### Your instructions
Your copy should match the listing below exactly, except that it holds no images.

### Records for the exercise

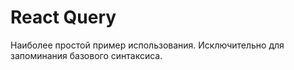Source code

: # React Query

Наиболее простой пример использования. Исключительно для запоминания базового синтаксиса.


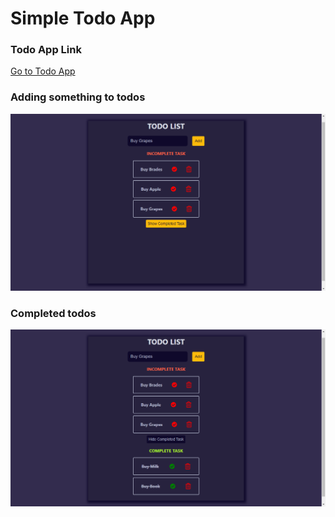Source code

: # Simple Todo App

### Todo App Link
[Go to Todo App](https://my-new-todos.netlify.app)

### Adding something to todos
![Adding Todos](./images/Screenshot_1.png)

### Completed todos 
![Completed Todos](./images/Screenshot_2.png)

### Answer section
Source code

: # React Query

Наиболее простой пример использования. Исключительно для запоминания базового синтаксиса.


Source code

: # Simple Todo App

### Todo App Link
[Go to Todo App](https://my-new-todos.netlify.app)

### Adding something to todos
![Adding Todos](./images/Screenshot_1.png)

### Completed todos 
![Completed Todos](./images/Screenshot_2.png)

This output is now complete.